* _DATASET EXTRACT_:
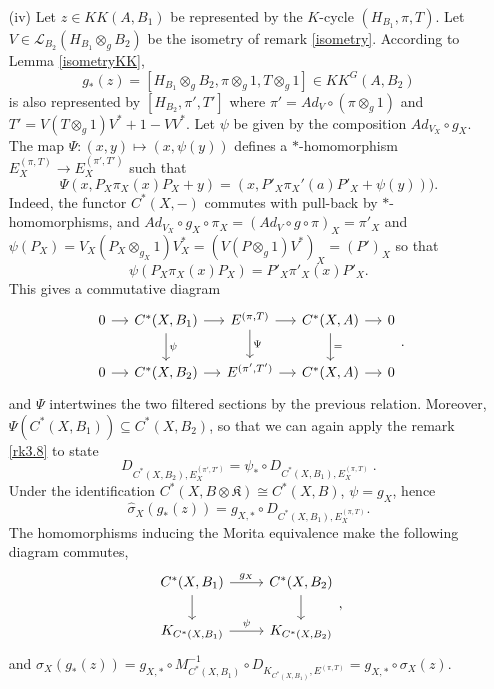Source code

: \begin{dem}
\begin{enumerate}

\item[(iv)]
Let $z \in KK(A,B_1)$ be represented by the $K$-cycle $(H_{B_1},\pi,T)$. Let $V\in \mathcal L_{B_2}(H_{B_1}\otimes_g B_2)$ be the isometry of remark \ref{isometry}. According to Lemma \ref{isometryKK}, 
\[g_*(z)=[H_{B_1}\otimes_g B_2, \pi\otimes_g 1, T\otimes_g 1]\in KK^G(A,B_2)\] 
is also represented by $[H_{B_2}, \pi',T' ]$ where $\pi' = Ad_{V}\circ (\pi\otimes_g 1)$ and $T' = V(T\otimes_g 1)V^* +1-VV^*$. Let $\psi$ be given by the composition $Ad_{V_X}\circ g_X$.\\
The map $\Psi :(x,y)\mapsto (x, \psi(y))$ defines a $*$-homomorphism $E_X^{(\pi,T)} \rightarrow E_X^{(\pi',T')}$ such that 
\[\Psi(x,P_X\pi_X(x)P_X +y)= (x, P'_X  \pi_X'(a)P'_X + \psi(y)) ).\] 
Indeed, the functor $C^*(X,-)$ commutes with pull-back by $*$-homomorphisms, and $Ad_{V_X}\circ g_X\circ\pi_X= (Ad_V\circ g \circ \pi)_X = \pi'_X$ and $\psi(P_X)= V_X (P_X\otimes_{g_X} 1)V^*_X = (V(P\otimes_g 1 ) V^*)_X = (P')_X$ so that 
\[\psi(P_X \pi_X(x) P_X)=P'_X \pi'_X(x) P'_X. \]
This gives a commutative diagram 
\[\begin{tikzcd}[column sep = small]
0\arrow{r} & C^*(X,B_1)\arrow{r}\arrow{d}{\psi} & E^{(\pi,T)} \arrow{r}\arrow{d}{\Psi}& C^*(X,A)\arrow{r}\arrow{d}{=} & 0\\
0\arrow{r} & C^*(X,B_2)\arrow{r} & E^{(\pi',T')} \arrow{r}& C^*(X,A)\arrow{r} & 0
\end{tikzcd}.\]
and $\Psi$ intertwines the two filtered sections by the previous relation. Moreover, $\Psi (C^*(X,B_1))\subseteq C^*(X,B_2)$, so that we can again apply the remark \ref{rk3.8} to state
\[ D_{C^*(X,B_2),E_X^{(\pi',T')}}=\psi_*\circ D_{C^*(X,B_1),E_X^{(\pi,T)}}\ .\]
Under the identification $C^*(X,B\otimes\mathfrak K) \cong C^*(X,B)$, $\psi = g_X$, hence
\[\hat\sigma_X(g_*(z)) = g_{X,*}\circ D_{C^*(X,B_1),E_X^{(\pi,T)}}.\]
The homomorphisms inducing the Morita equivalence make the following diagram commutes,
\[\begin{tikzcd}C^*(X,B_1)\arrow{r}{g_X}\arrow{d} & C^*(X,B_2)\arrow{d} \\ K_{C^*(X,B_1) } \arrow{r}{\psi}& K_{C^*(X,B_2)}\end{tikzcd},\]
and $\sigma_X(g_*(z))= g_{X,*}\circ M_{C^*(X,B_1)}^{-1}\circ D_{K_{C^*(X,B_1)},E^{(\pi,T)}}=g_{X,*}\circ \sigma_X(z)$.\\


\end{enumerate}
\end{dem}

* _ABOUT THIS EXERCISE_: Without including any pictures, reproduce the data exactly.

* _WRITTEN ANSWER_:
Source code

: \begin{dem}
\begin{enumerate}

\item[(iv)]
Let $z \in KK(A,B_1)$ be represented by the $K$-cycle $(H_{B_1},\pi,T)$. Let $V\in \mathcal L_{B_2}(H_{B_1}\otimes_g B_2)$ be the isometry of remark \ref{isometry}. According to Lemma \ref{isometryKK}, 
\[g_*(z)=[H_{B_1}\otimes_g B_2, \pi\otimes_g 1, T\otimes_g 1]\in KK^G(A,B_2)\] 
is also represented by $[H_{B_2}, \pi',T' ]$ where $\pi' = Ad_{V}\circ (\pi\otimes_g 1)$ and $T' = V(T\otimes_g 1)V^* +1-VV^*$. Let $\psi$ be given by the composition $Ad_{V_X}\circ g_X$.\\
The map $\Psi :(x,y)\mapsto (x, \psi(y))$ defines a $*$-homomorphism $E_X^{(\pi,T)} \rightarrow E_X^{(\pi',T')}$ such that 
\[\Psi(x,P_X\pi_X(x)P_X +y)= (x, P'_X  \pi_X'(a)P'_X + \psi(y)) ).\] 
Indeed, the functor $C^*(X,-)$ commutes with pull-back by $*$-homomorphisms, and $Ad_{V_X}\circ g_X\circ\pi_X= (Ad_V\circ g \circ \pi)_X = \pi'_X$ and $\psi(P_X)= V_X (P_X\otimes_{g_X} 1)V^*_X = (V(P\otimes_g 1 ) V^*)_X = (P')_X$ so that 
\[\psi(P_X \pi_X(x) P_X)=P'_X \pi'_X(x) P'_X. \]
This gives a commutative diagram 
\[\begin{tikzcd}[column sep = small]
0\arrow{r} & C^*(X,B_1)\arrow{r}\arrow{d}{\psi} & E^{(\pi,T)} \arrow{r}\arrow{d}{\Psi}& C^*(X,A)\arrow{r}\arrow{d}{=} & 0\\
0\arrow{r} & C^*(X,B_2)\arrow{r} & E^{(\pi',T')} \arrow{r}& C^*(X,A)\arrow{r} & 0
\end{tikzcd}.\]
and $\Psi$ intertwines the two filtered sections by the previous relation. Moreover, $\Psi (C^*(X,B_1))\subseteq C^*(X,B_2)$, so that we can again apply the remark \ref{rk3.8} to state
\[ D_{C^*(X,B_2),E_X^{(\pi',T')}}=\psi_*\circ D_{C^*(X,B_1),E_X^{(\pi,T)}}\ .\]
Under the identification $C^*(X,B\otimes\mathfrak K) \cong C^*(X,B)$, $\psi = g_X$, hence
\[\hat\sigma_X(g_*(z)) = g_{X,*}\circ D_{C^*(X,B_1),E_X^{(\pi,T)}}.\]
The homomorphisms inducing the Morita equivalence make the following diagram commutes,
\[\begin{tikzcd}C^*(X,B_1)\arrow{r}{g_X}\arrow{d} & C^*(X,B_2)\arrow{d} \\ K_{C^*(X,B_1) } \arrow{r}{\psi}& K_{C^*(X,B_2)}\end{tikzcd},\]
and $\sigma_X(g_*(z))= g_{X,*}\circ M_{C^*(X,B_1)}^{-1}\circ D_{K_{C^*(X,B_1)},E^{(\pi,T)}}=g_{X,*}\circ \sigma_X(z)$.\\


\end{enumerate}
\end{dem}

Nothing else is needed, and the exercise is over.